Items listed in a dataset
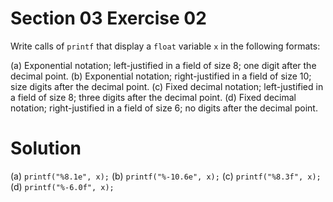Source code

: # Section 03 Exercise 02

Write calls of `printf` that display a `float` variable `x` in the following formats:

(a) Exponential notation; left-justified in a field of size 8; one digit after the decimal point.
(b) Exponential notation; right-justified in a field of size 10; size digits after the decimal point.
(c) Fixed decimal notation; left-justified in a field of size 8; three digits after the decimal point.
(d) Fixed decimal notation; right-justified in a field of size 6; no digits after the decimal point.


# Solution

(a) `printf("%8.1e", x);`
(b) `printf("%-10.6e", x);`
(c) `printf("%8.3f", x);`
(d) `printf("%-6.0f", x);`

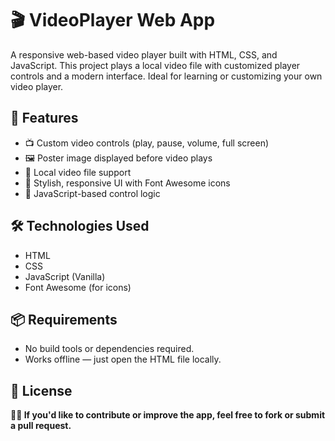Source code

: # 🎬 VideoPlayer Web App

A responsive web-based video player built with HTML, CSS, and JavaScript. 
This project plays a local video file with customized player controls and a modern interface. Ideal for learning or customizing your own video player.

## 🚀 Features

- 📺 Custom video controls (play, pause, volume, full screen)
- 🖼️ Poster image displayed before video plays
- 🎵 Local video file support
- 🎨 Stylish, responsive UI with Font Awesome icons
- 🧠 JavaScript-based control logic

## 🛠️ Technologies Used

- HTML
- CSS
- JavaScript (Vanilla)
- Font Awesome (for icons)

## 📦 Requirements

- No build tools or dependencies required.
- Works offline — just open the HTML file locally.

## 📜 License

**🙋‍♂️ If you'd like to contribute or improve the app, feel free to fork or submit a pull request.**
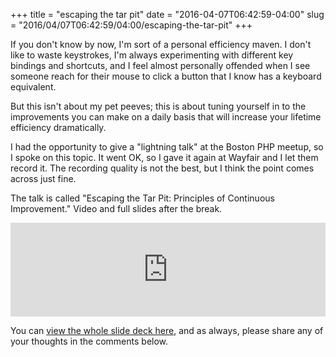 +++
title = "escaping the tar pit"
date = "2016-04-07T06:42:59-04:00"
slug = "2016/04/07T06:42:59/04:00/escaping-the-tar-pit"
+++

If you don't know by now, I'm sort of a personal efficiency maven. I don't like
to waste keystrokes, I'm always experimenting with different key bindings and
shortcuts, and I feel almost personally offended when I see someone reach for
their mouse to click a button that I know has a keyboard equivalent.

But this isn't about my pet peeves; this is about tuning yourself in to the
improvements you can make on a daily basis that will increase your lifetime
efficiency dramatically.

I had the opportunity to give a "lightning talk" at the Boston PHP meetup, so I
spoke on this topic. It went OK, so I gave it again at Wayfair and I let them
record it. The recording quality is not the best, but I think the point comes
across just fine.

The talk is called "Escaping the Tar Pit: Principles of Continuous Improvement."
Video and full slides after the break.<!--more-->

<iframe width="100%" src="https://www.youtube.com/embed/2kXF7e9mfqY" frameborder="0" allowfullscreen></iframe>

You can [view the whole slide deck here][deck], and as always, please share any
of your thoughts in the comments below.

[deck]: http://aaronbieber.com/www/escaping-the-tar-pit/#/

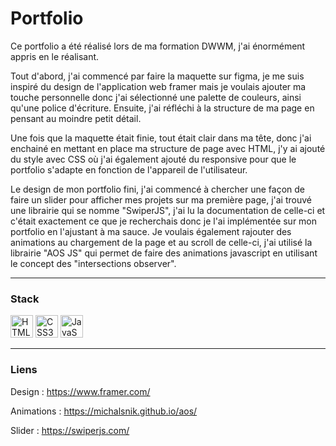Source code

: # Portfolio

Ce portfolio a été réalisé lors de ma formation DWWM, j'ai énormément appris en le réalisant. 

Tout d'abord, j'ai commencé par faire la maquette sur figma, je me suis inspiré du design de l'application web framer mais je voulais ajouter ma touche personnelle donc j'ai sélectionné une palette de couleurs, ainsi qu'une police d'écriture. Ensuite, j'ai réfléchi à la structure de ma page en pensant au moindre petit détail. 

Une fois que la maquette était finie, tout était clair dans ma tête, donc j'ai enchainé en mettant en place ma structure de page avec HTML, j'y ai ajouté du style avec CSS où j'ai également ajouté du responsive pour que le portfolio s'adapte en fonction de l'appareil de l'utilisateur.

Le design de mon portfolio fini, j'ai commencé à chercher une façon de faire un slider pour afficher mes projets sur ma première page, j'ai trouvé une librairie qui se nomme "SwiperJS", j'ai lu la documentation de celle-ci et c'était exactement ce que je recherchais donc je l'ai implémentée sur mon portfolio en l'ajustant à ma sauce. Je voulais également rajouter des animations au chargement de la page et au scroll de celle-ci, j'ai utilisé la librairie "AOS JS" qui permet de faire des animations javascript en utilisant le concept des "intersections observer".

---
### Stack
<a href="https://developer.mozilla.org/en-US/docs/Glossary/HTML5" target="_blank" rel="noreferrer"><img src="https://raw.githubusercontent.com/danielcranney/readme-generator/main/public/icons/skills/html5-colored.svg" width="36" height="36" alt="HTML5" /></a>
<a href="https://www.w3.org/TR/CSS/#css" target="_blank" rel="noreferrer"><img src="https://raw.githubusercontent.com/danielcranney/readme-generator/main/public/icons/skills/css3-colored.svg" width="36" height="36" alt="CSS3" /></a>
<a href="https://developer.mozilla.org/en-US/docs/Web/JavaScript" target="_blank" rel="noreferrer"><img src="https://raw.githubusercontent.com/danielcranney/readme-generator/main/public/icons/skills/javascript-colored.svg" width="36" height="36" alt="JavaScript" /></a>

---

### Liens 

Design : https://www.framer.com/ 

Animations : https://michalsnik.github.io/aos/

Slider : https://swiperjs.com/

→ **Task instructions**
If a picture sits between the line containing "record it. The" and the line containing "Ce portfolio a", leave it out, and return the lines of that range above exactly, both ends included.

→ **Written response**
record it. The recording quality is not the best, but I think the point comes
across just fine.

The talk is called "Escaping the Tar Pit: Principles of Continuous Improvement."
Video and full slides after the break.<!--more-->

<iframe width="100%" src="https://www.youtube.com/embed/2kXF7e9mfqY" frameborder="0" allowfullscreen></iframe>

You can [view the whole slide deck here][deck], and as always, please share any
of your thoughts in the comments below.

[deck]: http://aaronbieber.com/www/escaping-the-tar-pit/#/

Source code

: # Portfolio

Ce portfolio a été réalisé lors de ma formation DWWM, j'ai énormément appris en le réalisant. 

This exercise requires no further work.